TASK DESCRIPTION: The records below need to be printed in full. Keep each one exact.

TASK INPUTS:
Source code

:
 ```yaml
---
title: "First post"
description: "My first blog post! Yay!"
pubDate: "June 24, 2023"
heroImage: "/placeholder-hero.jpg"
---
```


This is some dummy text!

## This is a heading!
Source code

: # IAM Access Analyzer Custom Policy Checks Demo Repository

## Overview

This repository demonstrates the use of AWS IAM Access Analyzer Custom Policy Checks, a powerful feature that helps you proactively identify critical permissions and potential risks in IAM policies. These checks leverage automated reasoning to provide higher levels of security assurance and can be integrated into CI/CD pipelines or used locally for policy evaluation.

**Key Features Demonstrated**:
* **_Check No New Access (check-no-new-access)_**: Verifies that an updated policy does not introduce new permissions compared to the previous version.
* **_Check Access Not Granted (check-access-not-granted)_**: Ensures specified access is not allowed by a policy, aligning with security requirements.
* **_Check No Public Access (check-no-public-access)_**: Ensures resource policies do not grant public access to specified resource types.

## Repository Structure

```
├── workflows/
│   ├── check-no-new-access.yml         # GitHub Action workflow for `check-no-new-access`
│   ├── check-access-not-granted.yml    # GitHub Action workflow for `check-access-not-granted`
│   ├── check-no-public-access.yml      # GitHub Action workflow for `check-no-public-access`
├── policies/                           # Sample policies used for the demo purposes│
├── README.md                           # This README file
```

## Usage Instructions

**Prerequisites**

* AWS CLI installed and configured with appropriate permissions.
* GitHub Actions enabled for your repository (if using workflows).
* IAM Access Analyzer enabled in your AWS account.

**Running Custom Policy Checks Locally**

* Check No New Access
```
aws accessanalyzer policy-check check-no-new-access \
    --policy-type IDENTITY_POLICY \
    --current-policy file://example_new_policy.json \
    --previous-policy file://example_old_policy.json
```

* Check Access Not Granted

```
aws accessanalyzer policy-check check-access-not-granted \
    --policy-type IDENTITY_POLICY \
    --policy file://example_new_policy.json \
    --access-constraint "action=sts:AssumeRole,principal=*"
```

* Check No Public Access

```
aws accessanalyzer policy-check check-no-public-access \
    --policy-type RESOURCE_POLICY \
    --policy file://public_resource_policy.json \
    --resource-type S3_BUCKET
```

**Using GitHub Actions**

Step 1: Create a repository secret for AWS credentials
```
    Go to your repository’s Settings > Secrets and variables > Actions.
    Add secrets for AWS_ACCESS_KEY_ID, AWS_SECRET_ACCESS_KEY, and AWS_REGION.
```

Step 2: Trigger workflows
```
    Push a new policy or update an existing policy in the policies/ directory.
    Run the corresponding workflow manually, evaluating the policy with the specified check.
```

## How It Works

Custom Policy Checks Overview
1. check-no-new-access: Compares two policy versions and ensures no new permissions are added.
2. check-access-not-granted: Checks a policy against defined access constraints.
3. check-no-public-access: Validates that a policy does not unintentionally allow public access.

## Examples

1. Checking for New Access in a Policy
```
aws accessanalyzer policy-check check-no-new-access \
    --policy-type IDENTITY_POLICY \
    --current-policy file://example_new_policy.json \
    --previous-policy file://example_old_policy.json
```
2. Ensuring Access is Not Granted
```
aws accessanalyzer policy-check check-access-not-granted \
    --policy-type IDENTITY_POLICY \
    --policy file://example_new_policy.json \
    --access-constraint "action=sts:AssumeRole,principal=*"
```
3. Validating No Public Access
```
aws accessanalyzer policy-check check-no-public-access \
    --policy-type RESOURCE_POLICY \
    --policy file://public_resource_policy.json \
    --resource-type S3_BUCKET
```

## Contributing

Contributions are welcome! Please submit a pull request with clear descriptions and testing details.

RESPONSE:
Source code

:
 ```yaml
---
title: "First post"
description: "My first blog post! Yay!"
pubDate: "June 24, 2023"
heroImage: "/placeholder-hero.jpg"
---
```


This is some dummy text!

## This is a heading!
Source code

: # IAM Access Analyzer Custom Policy Checks Demo Repository

## Overview

This repository demonstrates the use of AWS IAM Access Analyzer Custom Policy Checks, a powerful feature that helps you proactively identify critical permissions and potential risks in IAM policies. These checks leverage automated reasoning to provide higher levels of security assurance and can be integrated into CI/CD pipelines or used locally for policy evaluation.

**Key Features Demonstrated**:
* **_Check No New Access (check-no-new-access)_**: Verifies that an updated policy does not introduce new permissions compared to the previous version.
* **_Check Access Not Granted (check-access-not-granted)_**: Ensures specified access is not allowed by a policy, aligning with security requirements.
* **_Check No Public Access (check-no-public-access)_**: Ensures resource policies do not grant public access to specified resource types.

## Repository Structure

```
├── workflows/
│   ├── check-no-new-access.yml         # GitHub Action workflow for `check-no-new-access`
│   ├── check-access-not-granted.yml    # GitHub Action workflow for `check-access-not-granted`
│   ├── check-no-public-access.yml      # GitHub Action workflow for `check-no-public-access`
├── policies/                           # Sample policies used for the demo purposes│
├── README.md                           # This README file
```

## Usage Instructions

**Prerequisites**

* AWS CLI installed and configured with appropriate permissions.
* GitHub Actions enabled for your repository (if using workflows).
* IAM Access Analyzer enabled in your AWS account.

**Running Custom Policy Checks Locally**

* Check No New Access
```
aws accessanalyzer policy-check check-no-new-access \
    --policy-type IDENTITY_POLICY \
    --current-policy file://example_new_policy.json \
    --previous-policy file://example_old_policy.json
```

* Check Access Not Granted

```
aws accessanalyzer policy-check check-access-not-granted \
    --policy-type IDENTITY_POLICY \
    --policy file://example_new_policy.json \
    --access-constraint "action=sts:AssumeRole,principal=*"
```

* Check No Public Access

```
aws accessanalyzer policy-check check-no-public-access \
    --policy-type RESOURCE_POLICY \
    --policy file://public_resource_policy.json \
    --resource-type S3_BUCKET
```

**Using GitHub Actions**

Step 1: Create a repository secret for AWS credentials
```
    Go to your repository’s Settings > Secrets and variables > Actions.
    Add secrets for AWS_ACCESS_KEY_ID, AWS_SECRET_ACCESS_KEY, and AWS_REGION.
```

Step 2: Trigger workflows
```
    Push a new policy or update an existing policy in the policies/ directory.
    Run the corresponding workflow manually, evaluating the policy with the specified check.
```

## How It Works

Custom Policy Checks Overview
1. check-no-new-access: Compares two policy versions and ensures no new permissions are added.
2. check-access-not-granted: Checks a policy against defined access constraints.
3. check-no-public-access: Validates that a policy does not unintentionally allow public access.

## Examples

1. Checking for New Access in a Policy
```
aws accessanalyzer policy-check check-no-new-access \
    --policy-type IDENTITY_POLICY \
    --current-policy file://example_new_policy.json \
    --previous-policy file://example_old_policy.json
```
2. Ensuring Access is Not Granted
```
aws accessanalyzer policy-check check-access-not-granted \
    --policy-type IDENTITY_POLICY \
    --policy file://example_new_policy.json \
    --access-constraint "action=sts:AssumeRole,principal=*"
```
3. Validating No Public Access
```
aws accessanalyzer policy-check check-no-public-access \
    --policy-type RESOURCE_POLICY \
    --policy file://public_resource_policy.json \
    --resource-type S3_BUCKET
```

## Contributing

Contributions are welcome! Please submit a pull request with clear descriptions and testing details.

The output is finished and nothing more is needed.